======== Exercise inputs ========

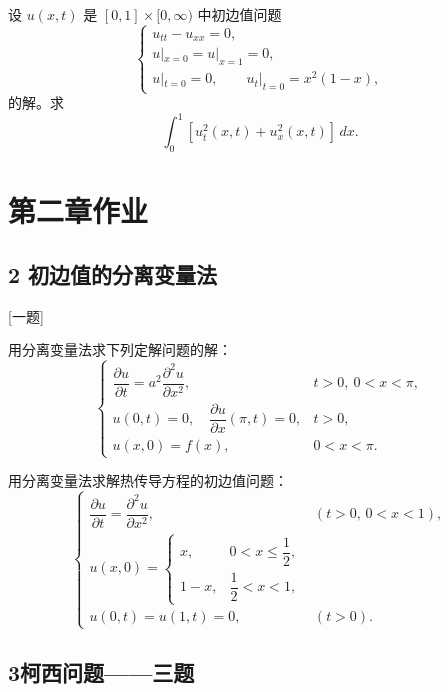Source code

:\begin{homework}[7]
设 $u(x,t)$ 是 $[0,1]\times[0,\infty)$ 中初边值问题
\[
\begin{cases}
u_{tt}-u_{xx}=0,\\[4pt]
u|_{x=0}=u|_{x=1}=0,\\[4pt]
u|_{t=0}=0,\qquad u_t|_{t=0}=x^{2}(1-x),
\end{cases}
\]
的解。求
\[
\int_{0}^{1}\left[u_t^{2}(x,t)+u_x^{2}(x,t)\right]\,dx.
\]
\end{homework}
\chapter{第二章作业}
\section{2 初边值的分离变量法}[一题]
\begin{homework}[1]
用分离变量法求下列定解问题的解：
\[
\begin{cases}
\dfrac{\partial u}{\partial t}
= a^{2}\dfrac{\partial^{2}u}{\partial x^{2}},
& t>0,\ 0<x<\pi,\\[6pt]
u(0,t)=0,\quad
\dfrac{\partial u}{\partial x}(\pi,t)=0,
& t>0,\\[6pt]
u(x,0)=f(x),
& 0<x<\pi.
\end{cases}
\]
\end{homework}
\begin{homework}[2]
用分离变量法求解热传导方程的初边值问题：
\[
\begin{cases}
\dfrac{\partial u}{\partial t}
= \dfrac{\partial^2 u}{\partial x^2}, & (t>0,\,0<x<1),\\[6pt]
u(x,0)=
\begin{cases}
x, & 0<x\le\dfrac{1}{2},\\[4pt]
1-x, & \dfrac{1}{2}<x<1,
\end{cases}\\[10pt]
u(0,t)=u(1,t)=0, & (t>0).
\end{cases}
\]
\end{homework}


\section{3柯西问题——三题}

========
======== Exercise inputs ========

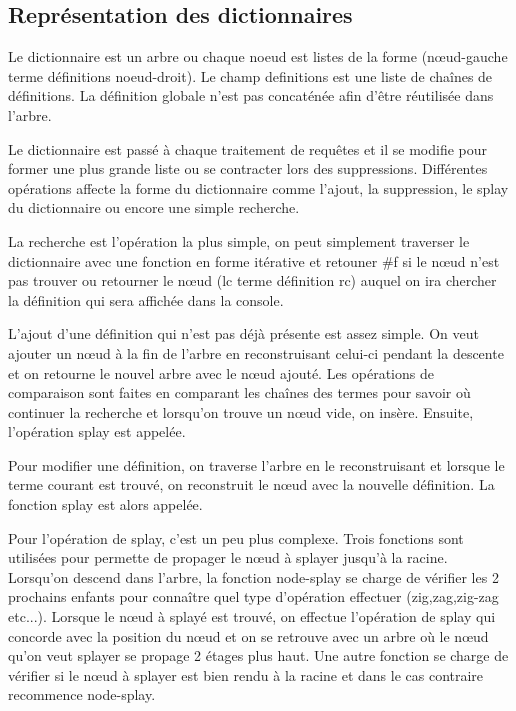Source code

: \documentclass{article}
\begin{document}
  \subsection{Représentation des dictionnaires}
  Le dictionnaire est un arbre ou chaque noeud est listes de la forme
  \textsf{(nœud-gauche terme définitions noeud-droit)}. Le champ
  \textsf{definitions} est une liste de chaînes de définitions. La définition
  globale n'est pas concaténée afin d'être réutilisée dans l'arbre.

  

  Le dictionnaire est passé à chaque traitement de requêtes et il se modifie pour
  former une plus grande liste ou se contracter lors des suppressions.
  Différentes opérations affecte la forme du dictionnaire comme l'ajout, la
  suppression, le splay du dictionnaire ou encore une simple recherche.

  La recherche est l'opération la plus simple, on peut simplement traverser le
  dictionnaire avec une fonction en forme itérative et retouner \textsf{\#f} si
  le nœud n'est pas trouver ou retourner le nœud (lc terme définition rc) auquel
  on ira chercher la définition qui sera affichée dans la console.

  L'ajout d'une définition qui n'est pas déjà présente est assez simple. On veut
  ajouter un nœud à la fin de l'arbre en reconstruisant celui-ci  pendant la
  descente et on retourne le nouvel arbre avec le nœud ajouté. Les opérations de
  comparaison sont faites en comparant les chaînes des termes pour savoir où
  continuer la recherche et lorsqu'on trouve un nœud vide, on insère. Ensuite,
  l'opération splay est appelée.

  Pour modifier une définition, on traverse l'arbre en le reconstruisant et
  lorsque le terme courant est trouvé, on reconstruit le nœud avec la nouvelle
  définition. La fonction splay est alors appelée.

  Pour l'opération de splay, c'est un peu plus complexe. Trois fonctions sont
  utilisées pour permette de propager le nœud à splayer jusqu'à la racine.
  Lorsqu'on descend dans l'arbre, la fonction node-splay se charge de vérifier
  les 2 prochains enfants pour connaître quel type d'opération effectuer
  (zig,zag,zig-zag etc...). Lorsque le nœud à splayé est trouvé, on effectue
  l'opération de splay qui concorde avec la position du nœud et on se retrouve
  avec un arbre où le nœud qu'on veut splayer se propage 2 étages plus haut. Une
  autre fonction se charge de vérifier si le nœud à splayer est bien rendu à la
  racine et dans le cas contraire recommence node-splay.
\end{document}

========
======== Exercise inputs ========

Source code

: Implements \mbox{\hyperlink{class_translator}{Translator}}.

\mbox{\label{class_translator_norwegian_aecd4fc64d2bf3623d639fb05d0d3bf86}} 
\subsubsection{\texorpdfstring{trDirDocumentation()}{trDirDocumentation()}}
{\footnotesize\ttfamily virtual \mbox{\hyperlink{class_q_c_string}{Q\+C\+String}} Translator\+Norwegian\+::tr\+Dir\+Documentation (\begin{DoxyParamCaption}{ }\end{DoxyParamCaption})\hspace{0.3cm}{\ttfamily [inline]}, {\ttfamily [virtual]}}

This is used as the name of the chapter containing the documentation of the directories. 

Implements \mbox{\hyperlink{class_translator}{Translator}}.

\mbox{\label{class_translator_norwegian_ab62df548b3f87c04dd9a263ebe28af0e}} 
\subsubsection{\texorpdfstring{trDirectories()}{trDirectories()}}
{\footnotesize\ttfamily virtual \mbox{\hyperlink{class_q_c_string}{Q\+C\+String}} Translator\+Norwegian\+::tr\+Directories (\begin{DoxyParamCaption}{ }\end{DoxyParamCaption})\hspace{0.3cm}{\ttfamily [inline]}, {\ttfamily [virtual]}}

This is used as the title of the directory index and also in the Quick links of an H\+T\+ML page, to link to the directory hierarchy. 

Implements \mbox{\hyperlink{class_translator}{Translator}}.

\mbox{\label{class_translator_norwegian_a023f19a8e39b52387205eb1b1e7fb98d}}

========

→ Exercise
Tally every line of the data that includes "charge". Report the number and nothing more.

→ Response to the exercise
2